TASK INPUT below:

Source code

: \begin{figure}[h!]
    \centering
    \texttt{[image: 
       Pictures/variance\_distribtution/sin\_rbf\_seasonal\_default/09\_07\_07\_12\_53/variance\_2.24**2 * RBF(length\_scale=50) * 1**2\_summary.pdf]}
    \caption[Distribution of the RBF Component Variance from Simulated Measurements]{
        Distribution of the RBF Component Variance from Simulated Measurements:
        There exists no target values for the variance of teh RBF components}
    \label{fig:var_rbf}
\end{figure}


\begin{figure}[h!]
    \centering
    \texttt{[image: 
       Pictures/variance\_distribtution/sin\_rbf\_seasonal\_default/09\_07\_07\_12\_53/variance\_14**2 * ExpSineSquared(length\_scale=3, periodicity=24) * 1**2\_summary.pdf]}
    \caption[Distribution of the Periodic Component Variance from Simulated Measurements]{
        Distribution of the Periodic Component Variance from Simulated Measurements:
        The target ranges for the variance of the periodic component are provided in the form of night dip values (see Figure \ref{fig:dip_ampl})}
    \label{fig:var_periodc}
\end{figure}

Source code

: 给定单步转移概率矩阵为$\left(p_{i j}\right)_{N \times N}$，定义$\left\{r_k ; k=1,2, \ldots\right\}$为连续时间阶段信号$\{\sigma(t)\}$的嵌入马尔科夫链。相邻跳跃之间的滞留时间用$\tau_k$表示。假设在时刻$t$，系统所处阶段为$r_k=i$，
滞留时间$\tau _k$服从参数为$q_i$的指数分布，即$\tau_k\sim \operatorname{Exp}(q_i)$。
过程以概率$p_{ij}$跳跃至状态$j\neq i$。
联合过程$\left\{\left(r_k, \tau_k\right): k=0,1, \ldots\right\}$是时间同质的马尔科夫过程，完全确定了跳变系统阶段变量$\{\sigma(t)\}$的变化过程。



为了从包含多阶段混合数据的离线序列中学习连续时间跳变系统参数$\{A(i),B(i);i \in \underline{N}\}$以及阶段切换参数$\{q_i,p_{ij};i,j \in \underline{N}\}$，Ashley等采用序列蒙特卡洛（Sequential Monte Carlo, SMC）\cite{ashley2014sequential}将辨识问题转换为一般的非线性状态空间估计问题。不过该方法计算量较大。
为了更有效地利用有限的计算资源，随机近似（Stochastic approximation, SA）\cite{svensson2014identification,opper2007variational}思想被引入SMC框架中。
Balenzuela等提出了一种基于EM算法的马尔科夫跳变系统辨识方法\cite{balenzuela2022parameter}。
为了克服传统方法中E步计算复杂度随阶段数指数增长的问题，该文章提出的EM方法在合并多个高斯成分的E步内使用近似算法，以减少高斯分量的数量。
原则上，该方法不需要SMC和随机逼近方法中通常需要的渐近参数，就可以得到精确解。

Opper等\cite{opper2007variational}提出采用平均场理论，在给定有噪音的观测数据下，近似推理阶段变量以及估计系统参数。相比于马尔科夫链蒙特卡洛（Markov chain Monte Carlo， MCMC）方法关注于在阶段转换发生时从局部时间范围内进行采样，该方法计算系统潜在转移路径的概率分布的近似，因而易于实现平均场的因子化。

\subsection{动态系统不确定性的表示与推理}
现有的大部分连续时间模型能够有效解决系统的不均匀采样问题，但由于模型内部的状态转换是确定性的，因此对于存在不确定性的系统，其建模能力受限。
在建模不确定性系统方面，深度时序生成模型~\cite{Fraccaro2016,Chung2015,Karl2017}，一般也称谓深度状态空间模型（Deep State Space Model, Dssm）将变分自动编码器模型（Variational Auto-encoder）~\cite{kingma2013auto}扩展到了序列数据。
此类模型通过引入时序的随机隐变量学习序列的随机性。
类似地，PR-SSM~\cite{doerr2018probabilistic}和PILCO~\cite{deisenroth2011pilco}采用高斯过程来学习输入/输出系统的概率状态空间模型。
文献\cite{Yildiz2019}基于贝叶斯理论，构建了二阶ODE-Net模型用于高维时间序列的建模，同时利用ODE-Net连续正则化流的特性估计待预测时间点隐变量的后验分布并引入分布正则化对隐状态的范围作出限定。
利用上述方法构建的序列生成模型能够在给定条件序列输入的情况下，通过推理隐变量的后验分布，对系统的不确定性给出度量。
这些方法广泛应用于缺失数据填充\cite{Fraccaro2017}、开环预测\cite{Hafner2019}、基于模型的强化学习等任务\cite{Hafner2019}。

End of TASK INPUT.

YOUR GOAL
The job here is to find each line above with the word "Pictures" and copy it.

REPLY TO THE TASK
       Pictures/variance\_distribtution/sin\_rbf\_seasonal\_default/09\_07\_07\_12\_53/variance\_2.24**2 * RBF(length\_scale=50) * 1**2\_summary.pdf]}
       Pictures/variance\_distribtution/sin\_rbf\_seasonal\_default/09\_07\_07\_12\_53/variance\_14**2 * ExpSineSquared(length\_scale=3, periodicity=24) * 1**2\_summary.pdf]}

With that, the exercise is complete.